* _SUPPLIED MATERIAL_
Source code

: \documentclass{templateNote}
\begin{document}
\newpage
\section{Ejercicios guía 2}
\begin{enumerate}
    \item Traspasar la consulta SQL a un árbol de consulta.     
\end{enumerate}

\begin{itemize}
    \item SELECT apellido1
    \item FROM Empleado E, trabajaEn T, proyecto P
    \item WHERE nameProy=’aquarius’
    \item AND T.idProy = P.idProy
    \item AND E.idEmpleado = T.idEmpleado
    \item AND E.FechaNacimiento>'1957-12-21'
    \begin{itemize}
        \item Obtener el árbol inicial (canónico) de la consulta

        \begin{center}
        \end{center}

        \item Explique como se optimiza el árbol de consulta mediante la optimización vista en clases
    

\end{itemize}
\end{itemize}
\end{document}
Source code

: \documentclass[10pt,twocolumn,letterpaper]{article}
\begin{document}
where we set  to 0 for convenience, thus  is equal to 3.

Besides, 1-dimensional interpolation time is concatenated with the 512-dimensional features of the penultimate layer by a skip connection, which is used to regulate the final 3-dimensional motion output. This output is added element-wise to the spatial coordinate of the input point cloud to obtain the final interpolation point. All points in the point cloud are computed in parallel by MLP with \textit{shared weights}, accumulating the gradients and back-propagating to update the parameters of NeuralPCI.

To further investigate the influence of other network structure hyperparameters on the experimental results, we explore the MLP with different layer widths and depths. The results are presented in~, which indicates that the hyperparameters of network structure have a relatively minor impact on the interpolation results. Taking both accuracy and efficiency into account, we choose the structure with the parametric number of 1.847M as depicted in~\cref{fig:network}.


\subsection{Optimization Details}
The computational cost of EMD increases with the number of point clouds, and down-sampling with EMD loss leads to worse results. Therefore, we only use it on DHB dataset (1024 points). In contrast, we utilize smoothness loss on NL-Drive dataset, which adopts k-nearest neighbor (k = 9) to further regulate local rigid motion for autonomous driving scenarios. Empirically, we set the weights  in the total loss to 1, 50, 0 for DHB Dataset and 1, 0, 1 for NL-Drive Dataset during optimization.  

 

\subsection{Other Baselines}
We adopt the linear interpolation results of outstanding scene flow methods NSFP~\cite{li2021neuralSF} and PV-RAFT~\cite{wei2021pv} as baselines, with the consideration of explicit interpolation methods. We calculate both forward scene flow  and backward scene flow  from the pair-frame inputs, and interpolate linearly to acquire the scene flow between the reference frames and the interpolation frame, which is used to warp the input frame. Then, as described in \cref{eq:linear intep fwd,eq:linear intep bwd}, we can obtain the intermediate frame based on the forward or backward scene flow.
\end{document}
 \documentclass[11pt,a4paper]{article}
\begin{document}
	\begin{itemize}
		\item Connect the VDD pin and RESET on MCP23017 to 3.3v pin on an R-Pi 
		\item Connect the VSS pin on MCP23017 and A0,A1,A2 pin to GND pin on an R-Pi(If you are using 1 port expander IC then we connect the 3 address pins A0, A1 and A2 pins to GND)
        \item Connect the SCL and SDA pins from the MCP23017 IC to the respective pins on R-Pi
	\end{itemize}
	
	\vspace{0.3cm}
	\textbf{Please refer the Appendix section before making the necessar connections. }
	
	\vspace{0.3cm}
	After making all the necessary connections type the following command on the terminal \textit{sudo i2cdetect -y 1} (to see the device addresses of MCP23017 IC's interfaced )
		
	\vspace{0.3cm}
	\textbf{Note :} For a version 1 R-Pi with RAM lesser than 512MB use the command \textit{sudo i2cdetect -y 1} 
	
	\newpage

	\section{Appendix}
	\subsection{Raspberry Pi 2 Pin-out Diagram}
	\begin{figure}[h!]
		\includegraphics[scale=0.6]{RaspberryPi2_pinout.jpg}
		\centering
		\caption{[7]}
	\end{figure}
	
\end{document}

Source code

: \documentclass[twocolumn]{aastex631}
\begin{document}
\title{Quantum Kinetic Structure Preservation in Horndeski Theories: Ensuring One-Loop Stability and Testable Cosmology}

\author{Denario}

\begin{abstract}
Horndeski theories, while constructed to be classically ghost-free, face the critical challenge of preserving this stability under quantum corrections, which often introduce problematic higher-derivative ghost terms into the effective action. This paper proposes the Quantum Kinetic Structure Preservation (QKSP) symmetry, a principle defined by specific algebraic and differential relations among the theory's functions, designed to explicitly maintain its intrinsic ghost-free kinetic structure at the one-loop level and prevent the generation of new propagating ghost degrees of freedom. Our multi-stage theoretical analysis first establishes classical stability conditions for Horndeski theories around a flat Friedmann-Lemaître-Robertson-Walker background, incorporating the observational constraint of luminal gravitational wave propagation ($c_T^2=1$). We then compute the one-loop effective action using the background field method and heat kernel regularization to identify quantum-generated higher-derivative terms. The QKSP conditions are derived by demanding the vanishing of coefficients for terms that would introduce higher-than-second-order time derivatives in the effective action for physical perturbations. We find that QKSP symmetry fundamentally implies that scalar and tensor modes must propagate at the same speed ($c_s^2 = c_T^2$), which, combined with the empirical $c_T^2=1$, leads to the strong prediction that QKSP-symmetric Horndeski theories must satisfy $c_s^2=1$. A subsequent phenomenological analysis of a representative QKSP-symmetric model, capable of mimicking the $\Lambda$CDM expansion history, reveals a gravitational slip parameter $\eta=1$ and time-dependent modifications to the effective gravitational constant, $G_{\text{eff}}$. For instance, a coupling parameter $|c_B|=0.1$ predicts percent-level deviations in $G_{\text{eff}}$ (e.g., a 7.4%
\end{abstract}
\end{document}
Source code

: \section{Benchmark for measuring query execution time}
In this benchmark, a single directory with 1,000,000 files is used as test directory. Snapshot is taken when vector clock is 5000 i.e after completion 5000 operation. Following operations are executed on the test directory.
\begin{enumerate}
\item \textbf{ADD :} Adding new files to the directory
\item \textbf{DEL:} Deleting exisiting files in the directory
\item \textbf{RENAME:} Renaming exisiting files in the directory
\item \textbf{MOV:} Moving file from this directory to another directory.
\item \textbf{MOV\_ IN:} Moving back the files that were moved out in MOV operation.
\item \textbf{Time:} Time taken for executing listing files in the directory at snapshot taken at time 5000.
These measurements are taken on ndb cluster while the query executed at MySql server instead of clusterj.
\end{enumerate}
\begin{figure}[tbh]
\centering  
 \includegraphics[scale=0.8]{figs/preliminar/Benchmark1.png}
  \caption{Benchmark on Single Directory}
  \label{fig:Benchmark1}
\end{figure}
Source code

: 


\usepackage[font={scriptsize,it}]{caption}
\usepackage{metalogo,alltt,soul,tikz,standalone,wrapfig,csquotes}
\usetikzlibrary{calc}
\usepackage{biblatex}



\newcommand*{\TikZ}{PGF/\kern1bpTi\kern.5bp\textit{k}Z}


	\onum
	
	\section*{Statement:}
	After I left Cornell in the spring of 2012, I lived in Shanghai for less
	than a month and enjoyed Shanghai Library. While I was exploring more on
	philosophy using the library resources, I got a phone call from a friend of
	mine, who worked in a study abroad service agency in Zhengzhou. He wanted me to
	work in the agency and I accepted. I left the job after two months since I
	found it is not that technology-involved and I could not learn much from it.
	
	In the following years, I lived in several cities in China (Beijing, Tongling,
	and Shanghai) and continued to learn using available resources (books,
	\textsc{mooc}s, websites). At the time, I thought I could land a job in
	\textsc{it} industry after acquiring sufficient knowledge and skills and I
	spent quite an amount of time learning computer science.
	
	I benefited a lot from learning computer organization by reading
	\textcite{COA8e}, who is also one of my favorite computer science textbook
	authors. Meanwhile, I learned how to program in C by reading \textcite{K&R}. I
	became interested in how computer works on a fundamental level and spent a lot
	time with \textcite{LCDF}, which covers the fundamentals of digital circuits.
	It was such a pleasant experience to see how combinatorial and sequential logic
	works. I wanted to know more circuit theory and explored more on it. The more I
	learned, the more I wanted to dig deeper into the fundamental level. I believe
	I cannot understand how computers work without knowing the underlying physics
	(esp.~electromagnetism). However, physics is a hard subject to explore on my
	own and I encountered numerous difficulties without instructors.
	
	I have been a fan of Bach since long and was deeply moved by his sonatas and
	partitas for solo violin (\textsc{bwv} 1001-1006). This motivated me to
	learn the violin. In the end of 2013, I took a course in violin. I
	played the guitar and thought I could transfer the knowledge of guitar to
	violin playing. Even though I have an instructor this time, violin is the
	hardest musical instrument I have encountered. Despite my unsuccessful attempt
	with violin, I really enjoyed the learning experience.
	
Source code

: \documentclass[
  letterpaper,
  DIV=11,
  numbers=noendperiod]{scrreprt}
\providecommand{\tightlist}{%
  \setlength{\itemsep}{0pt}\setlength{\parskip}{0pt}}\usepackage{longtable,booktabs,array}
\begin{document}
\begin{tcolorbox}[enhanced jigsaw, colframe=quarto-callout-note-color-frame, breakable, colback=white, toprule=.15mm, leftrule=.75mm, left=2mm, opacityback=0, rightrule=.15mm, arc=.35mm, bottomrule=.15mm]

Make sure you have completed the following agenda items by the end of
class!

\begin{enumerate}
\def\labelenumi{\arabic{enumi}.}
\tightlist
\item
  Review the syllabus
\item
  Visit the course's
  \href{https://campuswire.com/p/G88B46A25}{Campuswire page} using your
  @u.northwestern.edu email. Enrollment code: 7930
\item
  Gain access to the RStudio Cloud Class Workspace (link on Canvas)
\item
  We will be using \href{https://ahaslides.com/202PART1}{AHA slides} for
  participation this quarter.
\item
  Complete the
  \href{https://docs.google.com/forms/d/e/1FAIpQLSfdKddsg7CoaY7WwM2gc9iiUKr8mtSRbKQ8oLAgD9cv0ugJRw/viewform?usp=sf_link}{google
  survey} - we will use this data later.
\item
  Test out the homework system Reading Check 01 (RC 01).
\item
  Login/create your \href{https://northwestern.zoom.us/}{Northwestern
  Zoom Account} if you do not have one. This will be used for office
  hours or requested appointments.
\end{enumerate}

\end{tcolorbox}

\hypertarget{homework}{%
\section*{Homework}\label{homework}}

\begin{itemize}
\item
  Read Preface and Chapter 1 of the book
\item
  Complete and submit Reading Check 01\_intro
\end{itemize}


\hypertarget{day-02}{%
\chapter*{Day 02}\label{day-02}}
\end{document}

* _WHAT TO DO_
Your output should be the listing's lines, exact and complete, from its first line to the line that contains "Besides, 1-dimensional interpolation", inclusive.

* _RESULT BELOW_
Source code

: \documentclass{templateNote}
\begin{document}
\newpage
\section{Ejercicios guía 2}
\begin{enumerate}
    \item Traspasar la consulta SQL a un árbol de consulta.     
\end{enumerate}

\begin{itemize}
    \item SELECT apellido1
    \item FROM Empleado E, trabajaEn T, proyecto P
    \item WHERE nameProy=’aquarius’
    \item AND T.idProy = P.idProy
    \item AND E.idEmpleado = T.idEmpleado
    \item AND E.FechaNacimiento>'1957-12-21'
    \begin{itemize}
        \item Obtener el árbol inicial (canónico) de la consulta

        \begin{center}
        \end{center}

        \item Explique como se optimiza el árbol de consulta mediante la optimización vista en clases
    

\end{itemize}
\end{itemize}
\end{document}
Source code

: \documentclass[10pt,twocolumn,letterpaper]{article}
\begin{document}
where we set  to 0 for convenience, thus  is equal to 3.

Besides, 1-dimensional interpolation time is concatenated with the 512-dimensional features of the penultimate layer by a skip connection, which is used to regulate the final 3-dimensional motion output. This output is added element-wise to the spatial coordinate of the input point cloud to obtain the final interpolation point. All points in the point cloud are computed in parallel by MLP with \textit{shared weights}, accumulating the gradients and back-propagating to update the parameters of NeuralPCI.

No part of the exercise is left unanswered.